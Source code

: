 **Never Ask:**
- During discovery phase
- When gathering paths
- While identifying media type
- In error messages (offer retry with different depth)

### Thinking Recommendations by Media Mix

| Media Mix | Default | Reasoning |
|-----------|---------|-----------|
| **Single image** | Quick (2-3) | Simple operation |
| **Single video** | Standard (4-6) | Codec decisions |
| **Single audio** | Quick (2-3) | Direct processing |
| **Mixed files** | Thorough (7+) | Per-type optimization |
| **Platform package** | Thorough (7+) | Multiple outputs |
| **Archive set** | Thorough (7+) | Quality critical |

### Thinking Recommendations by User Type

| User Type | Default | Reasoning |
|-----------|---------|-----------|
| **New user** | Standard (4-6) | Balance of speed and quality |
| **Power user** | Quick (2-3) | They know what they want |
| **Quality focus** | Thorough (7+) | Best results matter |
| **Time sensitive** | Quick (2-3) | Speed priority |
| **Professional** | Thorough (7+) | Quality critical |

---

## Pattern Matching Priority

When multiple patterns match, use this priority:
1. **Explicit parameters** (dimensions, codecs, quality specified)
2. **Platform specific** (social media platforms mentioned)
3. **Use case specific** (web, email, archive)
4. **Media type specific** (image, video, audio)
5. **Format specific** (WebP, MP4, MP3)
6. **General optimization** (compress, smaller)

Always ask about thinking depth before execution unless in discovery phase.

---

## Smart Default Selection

§ §

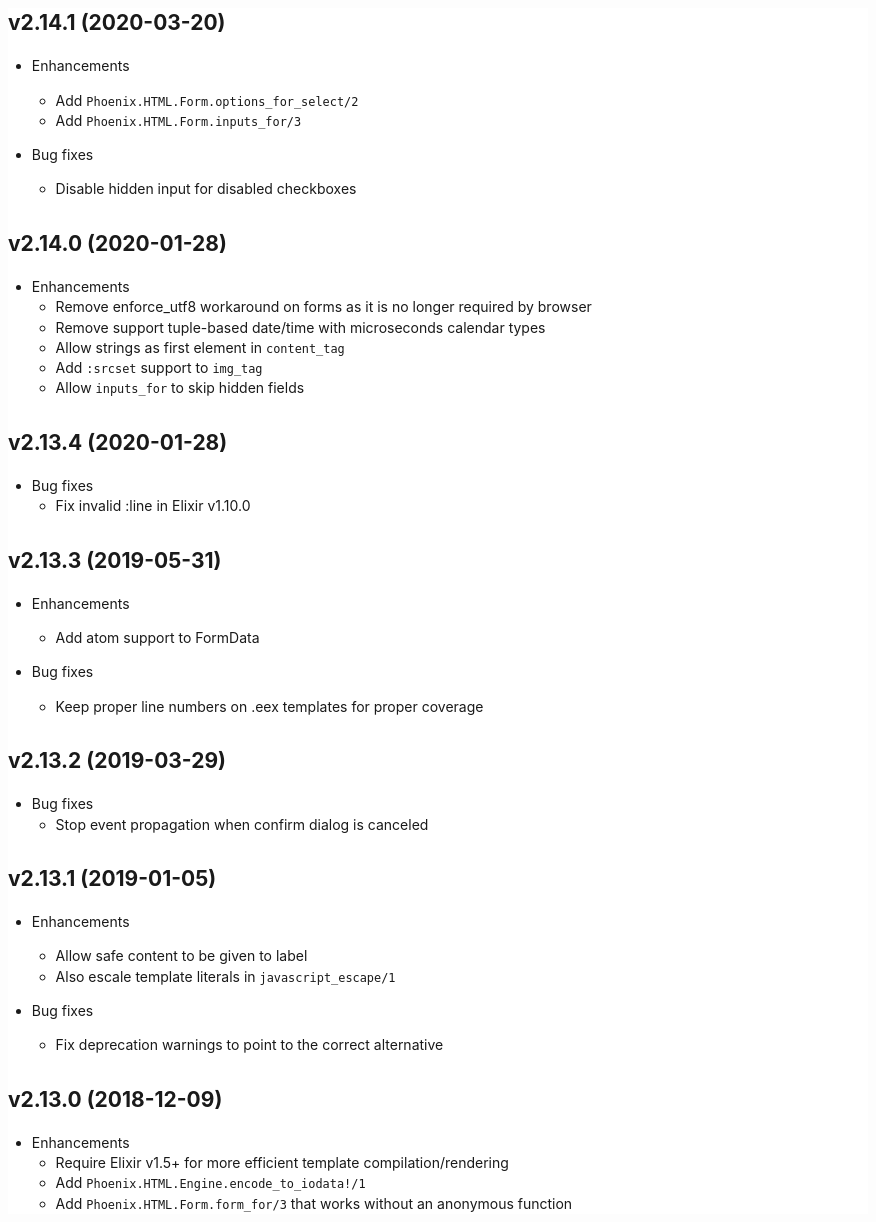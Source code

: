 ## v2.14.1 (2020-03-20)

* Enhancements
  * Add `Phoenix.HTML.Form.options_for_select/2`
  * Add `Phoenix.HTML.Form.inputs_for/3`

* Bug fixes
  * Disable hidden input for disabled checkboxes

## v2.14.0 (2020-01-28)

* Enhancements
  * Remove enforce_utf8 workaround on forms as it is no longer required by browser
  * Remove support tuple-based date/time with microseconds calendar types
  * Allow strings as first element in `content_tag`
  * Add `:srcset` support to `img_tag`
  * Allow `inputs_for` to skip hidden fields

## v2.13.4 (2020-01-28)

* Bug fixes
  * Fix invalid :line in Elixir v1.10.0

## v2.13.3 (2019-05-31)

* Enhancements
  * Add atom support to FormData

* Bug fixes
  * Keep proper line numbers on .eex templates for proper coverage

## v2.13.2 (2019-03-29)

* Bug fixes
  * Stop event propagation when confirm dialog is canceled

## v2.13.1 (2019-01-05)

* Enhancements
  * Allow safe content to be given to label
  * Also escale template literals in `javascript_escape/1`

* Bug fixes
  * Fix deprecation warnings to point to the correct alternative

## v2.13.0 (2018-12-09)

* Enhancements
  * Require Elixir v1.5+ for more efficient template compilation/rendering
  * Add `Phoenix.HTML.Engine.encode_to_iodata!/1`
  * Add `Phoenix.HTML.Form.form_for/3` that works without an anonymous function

§ §

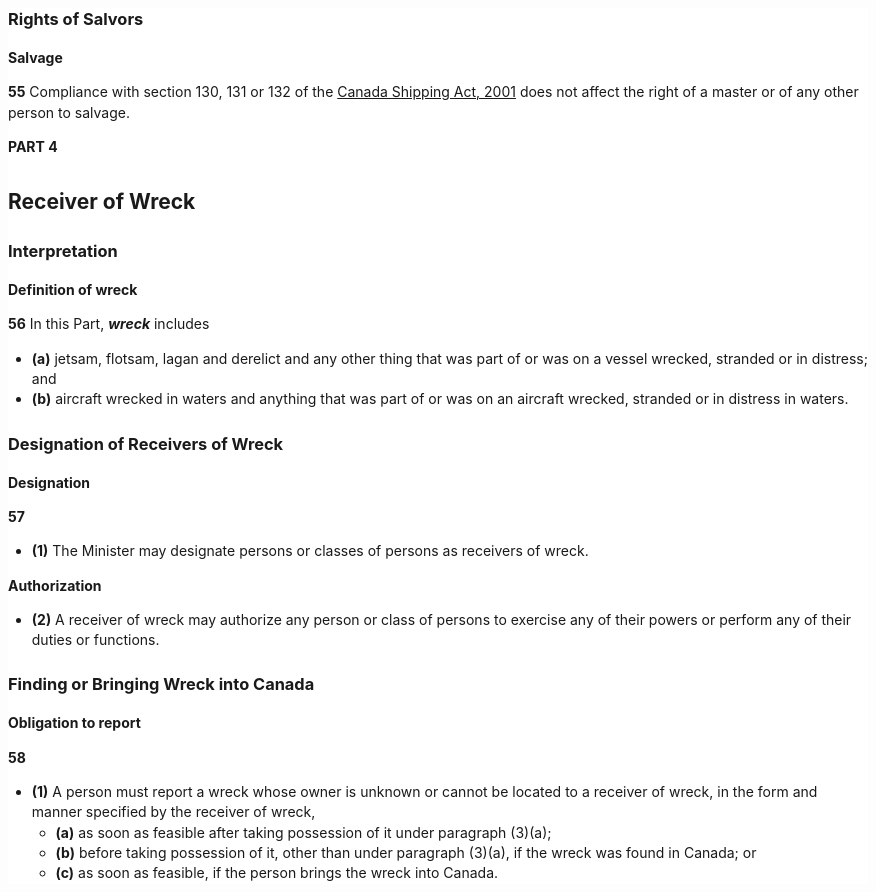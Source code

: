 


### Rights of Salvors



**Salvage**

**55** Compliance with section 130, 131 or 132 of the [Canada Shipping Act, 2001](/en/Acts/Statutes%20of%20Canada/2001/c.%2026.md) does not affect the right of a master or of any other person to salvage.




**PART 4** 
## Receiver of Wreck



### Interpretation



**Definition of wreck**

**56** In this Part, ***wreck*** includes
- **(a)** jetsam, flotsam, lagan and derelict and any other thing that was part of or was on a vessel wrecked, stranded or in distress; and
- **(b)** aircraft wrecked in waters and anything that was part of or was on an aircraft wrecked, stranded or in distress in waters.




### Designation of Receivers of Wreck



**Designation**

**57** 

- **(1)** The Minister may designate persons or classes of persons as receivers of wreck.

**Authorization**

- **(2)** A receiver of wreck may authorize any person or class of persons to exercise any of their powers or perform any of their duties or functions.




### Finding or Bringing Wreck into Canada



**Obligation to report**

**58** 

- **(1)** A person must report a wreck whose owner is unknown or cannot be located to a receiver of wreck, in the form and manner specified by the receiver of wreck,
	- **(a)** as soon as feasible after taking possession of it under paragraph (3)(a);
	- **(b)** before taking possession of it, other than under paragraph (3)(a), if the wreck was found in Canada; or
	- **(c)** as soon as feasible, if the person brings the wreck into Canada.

§ §

§ **Task prompt**
Copy out each line from the preceding entries that mentions the word "specified".

§ **Solution to the problem**
1. **Explicit parameters** (dimensions, codecs, quality specified)
- **(1)** A person must report a wreck whose owner is unknown or cannot be located to a receiver of wreck, in the form and manner specified by the receiver of wreck,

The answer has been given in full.